Diophantine n-tuples
Can you explain why a sequence of operations always gives you perfect squares?
Age
14 to 16
Challenge level
Take any whole number $q$. Calculate $ q^2 - 1$. Factorize $ q^2 - 1 $ to give two factors $ a$ and $ b$ (not necessarily $ q+1$ and $ q-1$).

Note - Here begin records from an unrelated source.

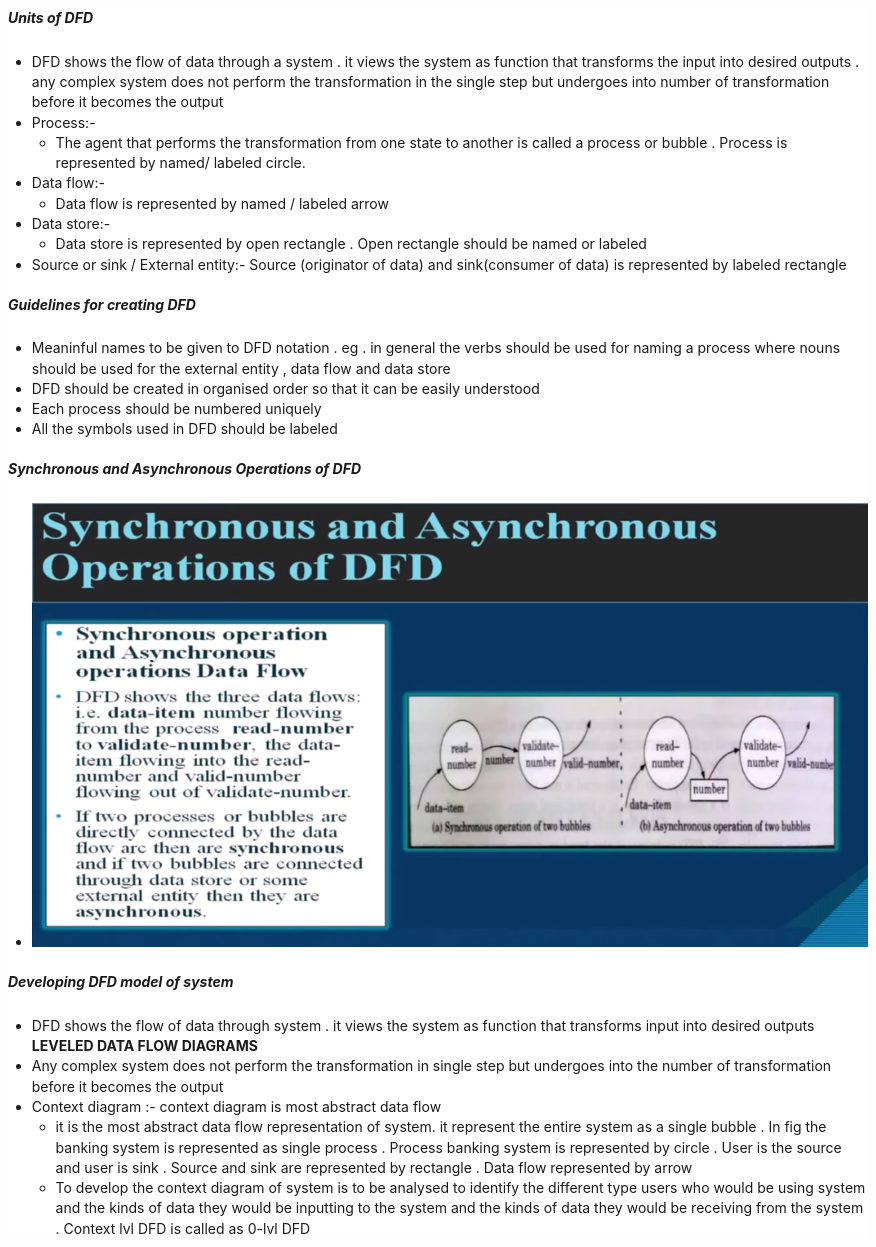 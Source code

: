 ##### Units of DFD
- DFD shows the flow of data through a system . it views the system as function that transforms the input into desired outputs . any complex system does not perform the transformation in the single step but undergoes into number of transformation before it becomes the output
- Process:- 
	- The agent that performs the transformation from one state to another is called a process or bubble . Process is represented by named/ labeled circle.
- Data flow:-
	- Data flow is represented by named / labeled arrow
- Data store:- 
	- Data store is represented by open rectangle . Open rectangle should be named or labeled 
- Source or sink / External entity:- Source (originator of data) and sink(consumer of data) is represented by labeled rectangle 
##### Guidelines for creating DFD
- Meaninful names to be given to DFD notation . eg . in general the verbs should be used for naming a process where nouns should be used for the external entity , data flow and data store
- DFD should be created in organised order so that it can be easily understood
- Each process should be numbered uniquely 
- All the symbols used in DFD should be labeled
##### Synchronous and Asynchronous Operations of DFD
- ![alt](../../../statics/Pasted%20image%2020231008151757.png)

##### Developing DFD model of system
- DFD shows the flow of data through system . it views the system as function that transforms input into desired outputs
**LEVELED DATA FLOW DIAGRAMS**
- Any complex system does not perform the transformation in single step but undergoes into the number of transformation before it becomes the output
- Context diagram :- context diagram is most abstract data flow 
	- it is the most abstract data flow representation of system. it represent the entire system as a single bubble . In fig the banking system is represented as single process . Process banking system is represented by circle . User is the source and user is sink . Source and sink are represented by rectangle . Data flow represented by arrow
	- To develop the context diagram of system is to be analysed to identify the different type users who would be using system and the kinds of data they would be inputting to the system and the kinds of data they would be receiving from the system . Context lvl DFD is called as 0-lvl DFD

Put $ c = a + b + 2q $ . Then you will find that $ ab + 1 $ , $ bc + 1 $ and $ ca + 1 $ are all perfect squares.
Prove that this method always gives three perfect squares.
The numbers $ a_1, a_2, ... a_n $ are called a Diophantine n-tuple if $ a_ra_s + 1 $ is a perfect square whenever $ r \neq s $ . The whole subject started with Diophantus of Alexandria who found that the rational numbers $$ {1 \over 16},\ {33\over 16},\ {68\over 16},\ {105\over 16} $$
have this property. (You should check this for yourself). Fermat was the first person to find a Diophantine 4-tuple with whole numbers, namely $1$, $3$, $8$ and $120$. Even now no Diophantine 5-tuple with whole numbers is known.

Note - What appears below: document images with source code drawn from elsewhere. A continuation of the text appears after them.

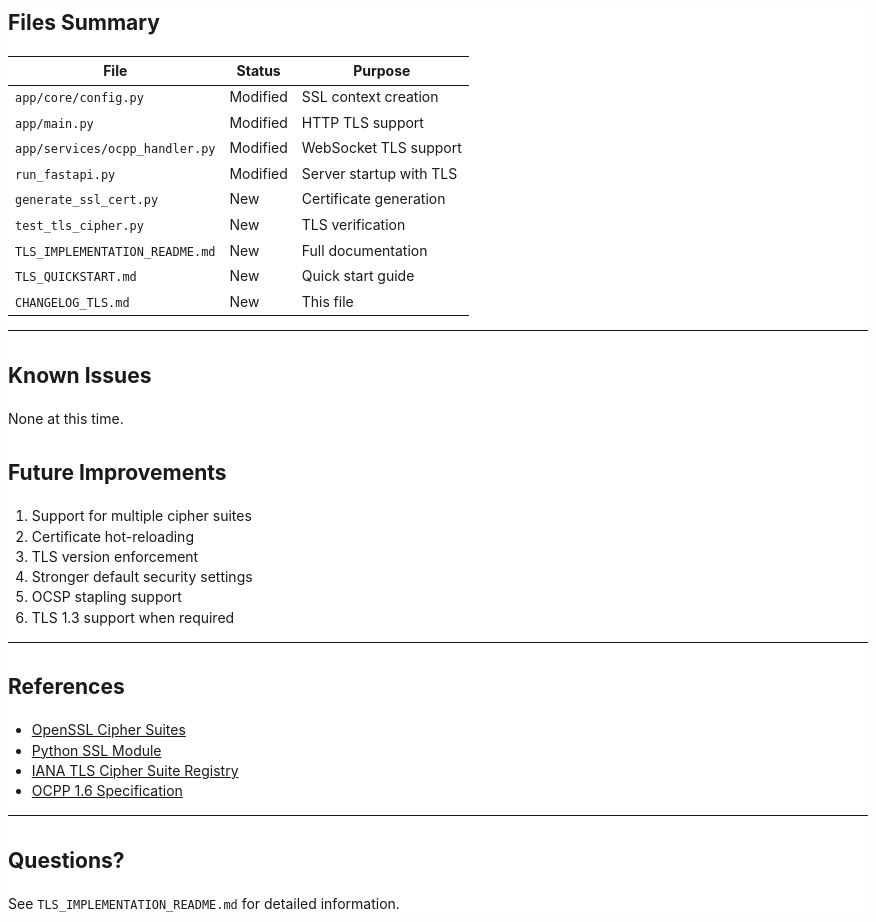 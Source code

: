 ## Files Summary

| File | Status | Purpose |
|------|--------|---------|
| `app/core/config.py` | Modified | SSL context creation |
| `app/main.py` | Modified | HTTP TLS support |
| `app/services/ocpp_handler.py` | Modified | WebSocket TLS support |
| `run_fastapi.py` | Modified | Server startup with TLS |
| `generate_ssl_cert.py` | New | Certificate generation |
| `test_tls_cipher.py` | New | TLS verification |
| `TLS_IMPLEMENTATION_README.md` | New | Full documentation |
| `TLS_QUICKSTART.md` | New | Quick start guide |
| `CHANGELOG_TLS.md` | New | This file |

---

## Known Issues

None at this time.

## Future Improvements

1. Support for multiple cipher suites
2. Certificate hot-reloading
3. TLS version enforcement
4. Stronger default security settings
5. OCSP stapling support
6. TLS 1.3 support when required

---

## References

- [OpenSSL Cipher Suites](https://www.openssl.org/docs/manmaster/man1/ciphers.html)
- [Python SSL Module](https://docs.python.org/3/library/ssl.html)
- [IANA TLS Cipher Suite Registry](https://www.iana.org/assignments/tls-parameters/tls-parameters.xhtml)
- [OCPP 1.6 Specification](https://www.openchargealliance.org/downloads/)

---

## Questions?

See `TLS_IMPLEMENTATION_README.md` for detailed information.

have this property. (You should check this for yourself). Fermat was the first person to find a Diophantine 4-tuple with whole numbers, namely $1$, $3$, $8$ and $120$. Even now no Diophantine 5-tuple with whole numbers is known.
Tony (State College Area High School, PA, US) and David (The Lawrenceville School, USA) both cracked this problem.Tony and David's solutions were almost identical.

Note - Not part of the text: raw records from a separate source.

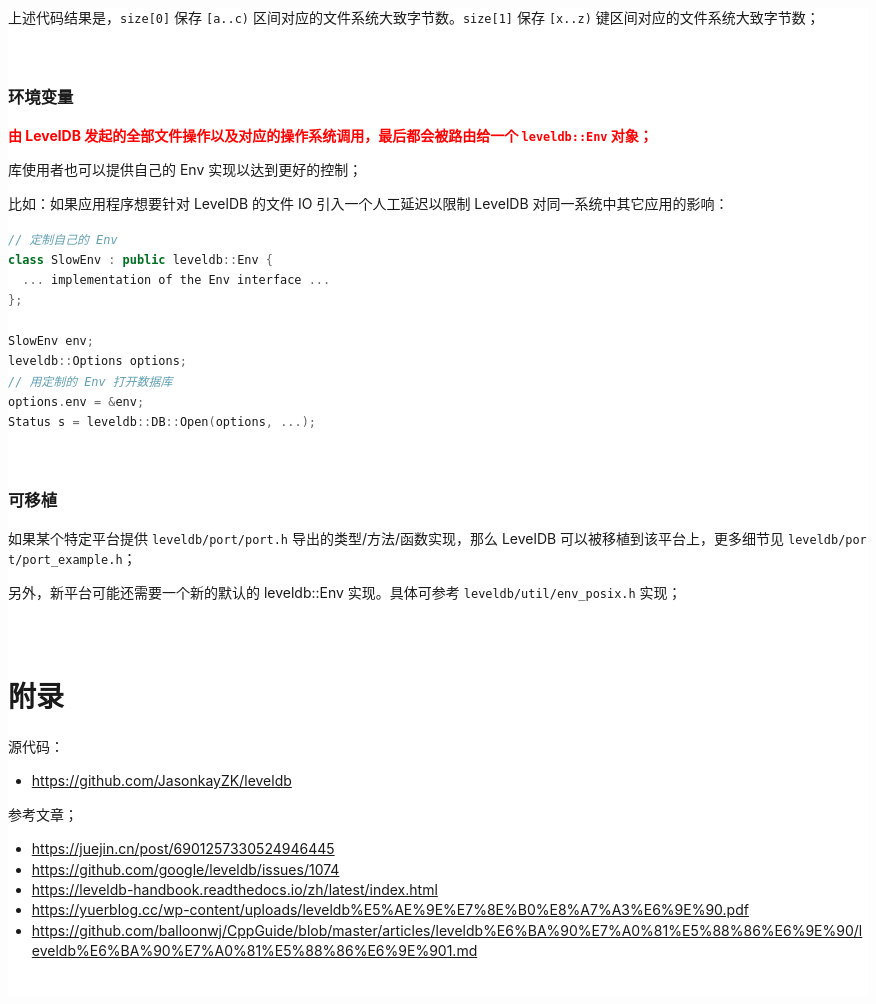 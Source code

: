 上述代码结果是，`size[0]` 保存 `[a..c)` 区间对应的文件系统大致字节数。`size[1]` 保存 `[x..z)` 键区间对应的文件系统大致字节数；

<br/>

### **环境变量**

<font color="#f00">**由 LevelDB 发起的全部文件操作以及对应的操作系统调用，最后都会被路由给一个 `leveldb::Env` 对象；**</font>

库使用者也可以提供自己的 Env 实现以达到更好的控制；

比如：如果应用程序想要针对 LevelDB 的文件 IO 引入一个人工延迟以限制 LevelDB 对同一系统中其它应用的影响：

```c++
// 定制自己的 Env 
class SlowEnv : public leveldb::Env {
  ... implementation of the Env interface ...
};

SlowEnv env;
leveldb::Options options;
// 用定制的 Env 打开数据库
options.env = &env;
Status s = leveldb::DB::Open(options, ...);
```

<br/>

### **可移植**

如果某个特定平台提供 `leveldb/port/port.h` 导出的类型/方法/函数实现，那么 LevelDB 可以被移植到该平台上，更多细节见 `leveldb/port/port_example.h`；

另外，新平台可能还需要一个新的默认的 leveldb::Env 实现。具体可参考 `leveldb/util/env_posix.h` 实现；

<br/>

# **附录**

源代码：

-   https://github.com/JasonkayZK/leveldb

参考文章；

-   https://juejin.cn/post/6901257330524946445
-   https://github.com/google/leveldb/issues/1074
-   https://leveldb-handbook.readthedocs.io/zh/latest/index.html
-   https://yuerblog.cc/wp-content/uploads/leveldb%E5%AE%9E%E7%8E%B0%E8%A7%A3%E6%9E%90.pdf
-   https://github.com/balloonwj/CppGuide/blob/master/articles/leveldb%E6%BA%90%E7%A0%81%E5%88%86%E6%9E%90/leveldb%E6%BA%90%E7%A0%81%E5%88%86%E6%9E%901.md

<br/>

The numbers $a_1, a_2, ... a_n$ are called a Diophantine n-tuple if $a_ra_s + 1$ is a perfect square whenever $r \neq s$.
Given that $ab=q^2 - 1$, and $c = a + b + 2q$, we must show that $ab + 1$, $bc + 1$, and $ac + 1$ are all perfect squares.
For the first one, as $ab=q^2 - 1$ then $ab + 1= q^2$, so $ab + 1$ is a perfect square.
Next, for $bc+1$, we substitute $c=a+b+2q$ and expand:
$$\eqalign{ b(a + b + 2q)+ 1 &= ab + b^2 + 2qb + 1 \cr &= q^2 - 1 + b^2 + 2qb + 1 \cr &= q^2 + 2qb + b^2 \cr &= (q + b)^2. } $$
Finally, for $ac+1$, we have $a(a + b + 2q)+ 1 = a^2 + ab + 2aq + 1$ and in the same way, substituting $ab = q^2 - 1$, we get $(a+q)^2$ which is obviously a perfect square. Q.E.D.